Dylan has responded to the backlash that she doesn’t “think that womanhood or girlhood is chalked up to be these silly, frivolous things.”
In the music video, Dylan is seen in pink lingerie, lying on a pink, rotating bed, sipping champagne in a bathtub, wearing nail polish, and kissing a black-and-white photo of a man.
She and her friends are dancing in seductive poses and shaking their tushy. Gigi Gorgeous, a popular transgender woman and socialite, is splashing her foot in the pool while getting a massage from a hot guy.
Dylan mentioned on TikTok that she wanted the song to “feel like the opening of an early 2000 romcom” because she never saw herself “existing in that world when she [I] was growing up.”

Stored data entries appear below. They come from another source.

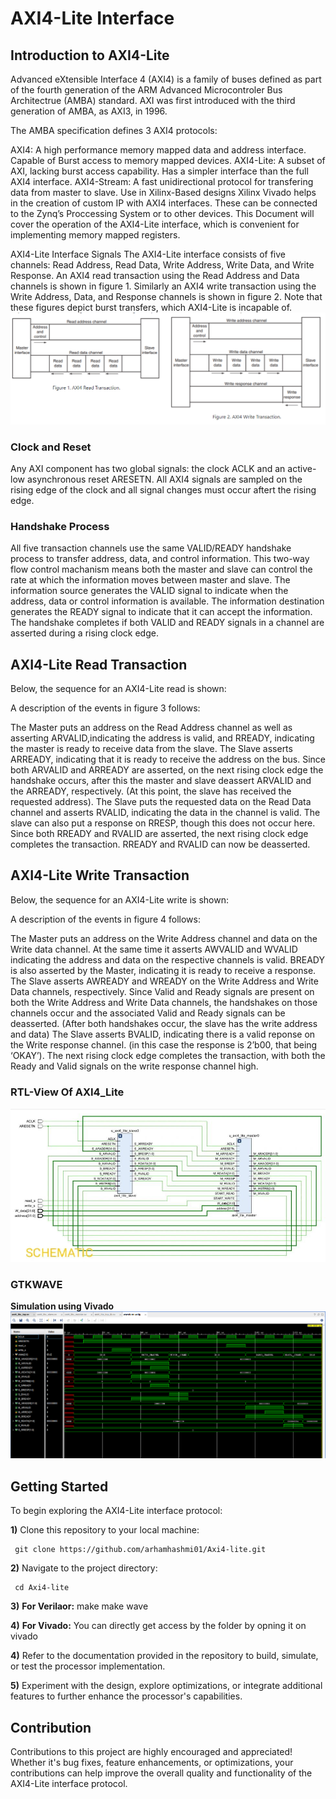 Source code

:# AXI4-Lite Interface
## Introduction to AXI4-Lite
Advanced eXtensible Interface 4 (AXI4) is a family of buses defined as part of the fourth generation of the ARM Advanced Microcontroler Bus Architectrue (AMBA) standard. AXI was first introduced with the third generation of AMBA, as AXI3, in 1996.

The AMBA specification defines 3 AXI4 protocols:

AXI4: A high performance memory mapped data and address interface. Capable of Burst access to memory mapped devices.
AXI4-Lite: A subset of AXI, lacking burst access capability. Has a simpler interface than the full AXI4 interface.
AXI4-Stream: A fast unidirectional protocol for transfering data from master to slave.
Use in Xilinx-Based designs
Xilinx Vivado helps in the creation of custom IP with AXI4 interfaces. These can be connected to the Zynq’s Proccessing System or to other devices. This Document will cover the operation of the AXI4-Lite interface, which is convenient for implementing memory mapped registers.

AXI4-Lite Interface Signals
The AXI4-Lite interface consists of five channels: Read Address, Read Data, Write Address, Write Data, and Write Response. An AXI4 read transaction using the Read Address and Data channels is shown in figure 1. Similarly an AXI4 write transaction using the Write Address, Data, and Response channels is shown in figure 2. Note that these figures depict burst transfers, which AXI4-Lite is incapable of.
<img src="https://github.com/arhamhashmi01/Axi4-lite/blob/main/block-diagram.png" alt="block diagram of axi4-lite transaction">

### Clock and Reset
Any AXI component has two global signals: the clock ACLK and an active-low asynchronous reset ARESETN. All AXI4 signals are sampled on the rising edge of the clock and all signal changes must occur aftert the rising edge.

### Handshake Process
All five transaction channels use the same VALID/READY handshake process to transfer address, data, and control information. This two-way flow control machanism means both the master and slave can control the rate at which the information moves between master and slave. The information source generates the VALID signal to indicate when the address, data or control information is available. The information destination generates the READY signal to indicate that it can accept the information. The handshake completes if both VALID and READY signals in a channel are asserted during a rising clock edge.

## AXI4-Lite Read Transaction
Below, the sequence for an AXI4-Lite read is shown:

A description of the events in figure 3 follows:

The Master puts an address on the Read Address channel as well as asserting ARVALID,indicating the address is valid, and RREADY, indicating the master is ready to receive data from the slave.
The Slave asserts ARREADY, indicating that it is ready to receive the address on the bus.
Since both ARVALID and ARREADY are asserted, on the next rising clock edge the handshake occurs, after this the master and slave deassert ARVALID and the ARREADY, respectively. (At this point, the slave has received the requested address).
The Slave puts the requested data on the Read Data channel and asserts RVALID, indicating the data in the channel is valid. The slave can also put a response on RRESP, though this does not occur here.
Since both RREADY and RVALID are asserted, the next rising clock edge completes the transaction. RREADY and RVALID can now be deasserted.

## AXI4-Lite Write Transaction
Below, the sequence for an AXI4-Lite write is shown:

A description of the events in figure 4 follows:

The Master puts an address on the Write Address channel and data on the Write data channel. At the same time it asserts AWVALID and WVALID indicating the address and data on the respective channels is valid. BREADY is also asserted by the Master, indicating it is ready to receive a response.
The Slave asserts AWREADY and WREADY on the Write Address and Write Data channels, respectively.
Since Valid and Ready signals are present on both the Write Address and Write Data channels, the handshakes on those channels occur and the associated Valid and Ready signals can be deasserted. (After both handshakes occur, the slave has the write address and data)
The Slave asserts BVALID, indicating there is a valid reponse on the Write response channel. (in this case the response is 2’b00, that being ‘OKAY’).
The next rising clock edge completes the transaction, with both the Ready and Valid signals on the write response channel high.

### RTL-View Of AXI4_Lite
<img src="https://github.com/arhamhashmi01/Axi4-lite/blob/main/rtl_view.jpg" alt="axi4-lite rtl">

### GTKWAVE
**Simulation using Vivado**
<img src="https://github.com/arhamhashmi01/Axi4-lite/blob/main/gtkwave.png" alt="axi4-lite gtkwave">

## Getting Started

To begin exploring the AXI4-Lite interface protocol:

  **1)** Clone this repository to your local machine:

     git clone https://github.com/arhamhashmi01/Axi4-lite.git

  **2)** Navigate to the project directory:

     cd Axi4-lite

  **3)** **For Verilaor:**
      make
      make wave

  **4)** **For Vivado:** You can directly get access by the folder by opning it on vivado 

  **4)** Refer to the documentation provided in the repository to build, simulate, or test the processor implementation.

  **5)** Experiment with the design, explore optimizations, or integrate additional features to further enhance the processor's capabilities.

## Contribution
Contributions to this project are highly encouraged and appreciated! Whether it's bug fixes, feature enhancements, or optimizations, your contributions can help improve the overall quality and functionality of the AXI4-Lite interface protocol.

She said the comps for the song were Rebecca Black’s Friday and Perfect Day from Legally Blonde — two songs that capture cliches after cliches of stereotypes about girls (watch below to see it for yourself).
Here’s the rub. There are so many songs by cisgender women that reduce women to bimbos, yet they don’t get the same kind of backlash that Dylan has.
Take, for example, the 2010 hit song California Gurls by Katy Perry. Here’s the lyrics:
California girls / We’re unforgettable / Daisy dukes / Bikinis on top / Sun-kissed skin / So hot / We’ll melt your popsicle
Sex on the beach / We don’t mind sand in our stilettos / We freak / In my jeep / Snoop doggy-dog on the stereo
In the music video, she’s lying naked on a pink cloud. She dances with girls wearing a bikini top that looks like a cupcake with nipples. She grabs two whipped cream cans, places them on her nipples, and basts white foam.
I get that Perry’s California Gurls is not meant to represent me, even though I’m from California.
I could go on and on about songs by cisgender women that are similar to Dylan’s.
How about Paris Hilton’s 2018 song, ‘I Need You?' In it, Paris is wearing sheer pink lingerie on a pink, heart-shaped bed while talking on a pink LAN phone.
In another few seconds, her side boobs are visible through her apron while she mixes pink cake batter.
She powders her face in front of a mirror and comes out of a gigantic wedding cake, holding a champagne bottle with a seductive glance.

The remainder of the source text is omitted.